Thursday 06 June 2024.

The Trinity Challenge on Antimicrobial Resistance Awards Ceremony was hosted by Founder and Chair of the Trinity Challenge, Professor Dame Sally Davies, and our Director Professor Marc Mendelson.

This virtual ceremony convened our finalists to announce the winners of the £1m prize fund, as well as the winners of runner-up prices. You can watch the ceremony here.

Finalists

Fiji

AMR in urban informal settlements of Fiji: insights for policy action

This project will capture first-of-its-kind evidence of AMR prevalence in urban informal settlements in Suva, Fiji, to fill a knowledge gap on this potentially significant reservoir of antibiotic resistance, and the effectiveness of mitigations. This evidence will help establish a national AMR facility, and provide evidence-based policy guidance toward Fiji’s National Action Plan.

India

AMRSense: Empowering Communities with a Proactive One Health Ecosystem

AMRSense is a socio-technological innovation to build a network of community health workers in two Indian states and empower these workers with AI-assisted data recording. The data will be integrated with antibiotic sales, consumption and surveillance trends which will allow for predictive analytics that can help tackle AMR.

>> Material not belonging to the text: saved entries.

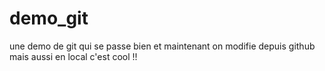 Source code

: # demo_git
une demo de git qui se passe bien
et maintenant on modifie depuis github
mais aussi en local c'est cool !!
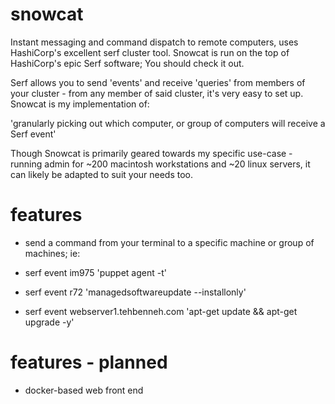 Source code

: # snowcat
Instant messaging and command dispatch to remote computers, uses HashiCorp's excellent serf cluster tool.
Snowcat is run on the top of HashiCorp's epic Serf software; You should check it out.

Serf allows you to send 'events' and receive 'queries' from members of your cluster - from any member of said cluster, it's very easy to set up. Snowcat is my implementation of:

'granularly picking out which computer, or group of computers will receive a Serf event'

Though Snowcat is primarily geared towards my specific use-case - running admin for ~200 macintosh workstations and ~20 linux servers, it can likely be adapted to suit your needs too.

# features

- send a command from your terminal to a specific machine or group of machines; ie: 

-   serf event im975 'puppet agent -t'
-   serf event r72 'managedsoftwareupdate --installonly'
-   serf event webserver1.tehbenneh.com 'apt-get update && apt-get upgrade -y'
   
# features - planned

- docker-based web front end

CHAMP: Community Health Antimicrobial Resistance Platform

CHAMP by Khushi Baby is an antimicrobial stewardship monitoring tool that guides prescriptions, monitors adherence, and educates on antibiotic use, directly at the community level, empowering health workers and improving patient outcomes against AMR.

OASIS: OneHealth Antimicrobial Stewardship for Informal Health Systems

OASIS transforms rural healthcare by enabling informal rural healthcare providers for humans and animals to monitor personal antimicrobial provision data for infections treated, via the Antibiotic Bandhu (friend of antibiotics) app. By integrating this with regional AMR data, the app will empower providers to adopt responsible antimicrobial practices.

Kenya

Community Surveillance and AI Solutions for AMR Reduction in Kenya 

Living Goods and Pendulum Systems’ solution strengthens Kenya’s community-level AMR response by empowering community health workers with enhanced data collection tools to inform targeted interventions; leveraging AI-driven supply chain optimization solutions to improve antibiotics access; and partnering with government to explore the integration of AMR data solutions into government information systems.

South Africa

AMRoots: Grassroots AMR in small scale farming communities

AMRoots will generate new data towards holistic understanding of the development and transmission of antimicrobial resistance in livestock farming communities that are critical for the future food security of sub-Saharan Africa, while integrating scalable and community-led approaches to mitigating AMR in these regions.

Tanzania

SafeMeat

SafeMeat establishes a decentralised community-based surveillance network leveraging local slaughterhouses to collect and test meat samples for AMR. An AI platform integrates this crowdsourced data to identify AMR hotspots, generate risk maps, and provide timely alerts, enabling effective monitoring of the meat supply chain.

Vietnam

Farm2Vet: Combatting AMR on the Farm Frontier

Encourage responsible antibiotic use in food-producing animals by offering subsistence farmers instant, easy, low-cost access to trusted veterinary services for disease diagnosis and treatment advice via the platform. Farm2Vet acts as an effective surveillance platform by collecting data directly from small farmers and veterinary service suppliers.